# My Return to the Hobby



## waterbox (Nov 26, 2011)

Here's my 179-gallon planted tank. It's currently occupied by six corydoras catfish, four clown loaches, various anabantids, and the original five black marble veiltailed angelfish who cycled the tank. Apologies for being able to these fish only as blurs in the photos, but they're fairly long exposures (about 2 seconds).

In memoriam: The 20 cardinal tetras eaten by the leopard bush fish, whom you can see lurking guiltily in the lower right hand corner of the full, wide shot of the aquarium.

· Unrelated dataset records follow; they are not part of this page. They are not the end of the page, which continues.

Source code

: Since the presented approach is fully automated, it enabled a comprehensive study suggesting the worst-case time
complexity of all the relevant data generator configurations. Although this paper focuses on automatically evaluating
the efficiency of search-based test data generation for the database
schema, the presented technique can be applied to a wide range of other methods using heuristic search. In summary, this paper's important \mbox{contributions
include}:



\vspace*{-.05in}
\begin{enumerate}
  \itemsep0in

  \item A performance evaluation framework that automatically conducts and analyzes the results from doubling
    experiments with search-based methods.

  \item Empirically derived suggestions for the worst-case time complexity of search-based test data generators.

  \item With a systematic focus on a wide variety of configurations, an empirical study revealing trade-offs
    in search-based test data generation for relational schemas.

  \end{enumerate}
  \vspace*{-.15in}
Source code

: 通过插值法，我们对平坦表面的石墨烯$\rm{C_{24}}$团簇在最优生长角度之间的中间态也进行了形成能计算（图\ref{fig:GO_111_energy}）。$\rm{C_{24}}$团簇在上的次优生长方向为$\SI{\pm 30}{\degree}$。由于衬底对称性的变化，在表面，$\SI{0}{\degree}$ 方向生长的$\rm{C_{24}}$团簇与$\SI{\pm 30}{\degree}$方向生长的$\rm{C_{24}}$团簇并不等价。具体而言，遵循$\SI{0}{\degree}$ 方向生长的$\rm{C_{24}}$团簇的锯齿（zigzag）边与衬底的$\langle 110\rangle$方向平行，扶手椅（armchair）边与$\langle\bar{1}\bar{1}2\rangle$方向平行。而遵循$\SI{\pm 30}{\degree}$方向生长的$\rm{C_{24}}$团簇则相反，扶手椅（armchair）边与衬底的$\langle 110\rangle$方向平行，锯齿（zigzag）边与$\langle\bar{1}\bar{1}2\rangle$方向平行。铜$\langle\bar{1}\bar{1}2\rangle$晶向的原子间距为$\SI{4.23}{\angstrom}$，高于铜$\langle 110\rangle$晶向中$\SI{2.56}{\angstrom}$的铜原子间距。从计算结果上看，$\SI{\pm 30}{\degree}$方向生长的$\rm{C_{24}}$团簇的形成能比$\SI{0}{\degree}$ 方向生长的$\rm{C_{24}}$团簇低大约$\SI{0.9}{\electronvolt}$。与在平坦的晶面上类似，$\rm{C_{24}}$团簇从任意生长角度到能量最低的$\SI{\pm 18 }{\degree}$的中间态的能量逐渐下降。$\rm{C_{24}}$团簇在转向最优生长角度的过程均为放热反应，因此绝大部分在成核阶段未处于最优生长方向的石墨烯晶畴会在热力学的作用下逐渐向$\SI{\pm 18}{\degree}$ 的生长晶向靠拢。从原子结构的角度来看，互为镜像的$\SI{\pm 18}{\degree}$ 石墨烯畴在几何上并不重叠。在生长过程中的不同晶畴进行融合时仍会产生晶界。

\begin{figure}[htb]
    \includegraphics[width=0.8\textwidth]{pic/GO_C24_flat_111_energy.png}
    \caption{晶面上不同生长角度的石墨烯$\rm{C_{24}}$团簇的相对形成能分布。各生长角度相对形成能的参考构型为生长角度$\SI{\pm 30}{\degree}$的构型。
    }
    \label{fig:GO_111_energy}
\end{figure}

After keeping an aquarium for many years when I was a kid, I gave up the hobby for about 40 years, and have just returned to it in the last four months. A lot has changed. The biggest advance (as far as I can tell) is the internet. Now you can get help from other aquarists in an instant.

Thanks for allowing me to share.

Dave


Aquarium Wide by eyesuckle, on Flickr

Stump end by eyesuckle, on Flickr

Aquarium middle by eyesuckle, on Flickr
*Fixed for you, hope this works for everyone... BCA MOD TEAM

*Aquarium Wide | Flickr - Photo Sharing!

Stump end | Flickr - Photo Sharing!

Middle aquarium | Flickr - Photo Sharing!


----------



## jay_leask (Apr 22, 2010)

sounds cool


----------



## jay_leask (Apr 22, 2010)

pics didnt work are you using photobucket?


----------



## dinherz (Aug 30, 2010)

yep pics dont work !


----------



## hlee72ca (Jun 29, 2010)

Welcome to BC Aquaria.


----------



## waterbox (Nov 26, 2011)

Thank you, all, for your quick replies. I've just spent the last 10 minutes trying to get the pictures to work. I embedded links to Flickr, as per the instructions in the sticky. Obviously, it isn't working. I notice that in my "posing permissions" HTML code is OFF.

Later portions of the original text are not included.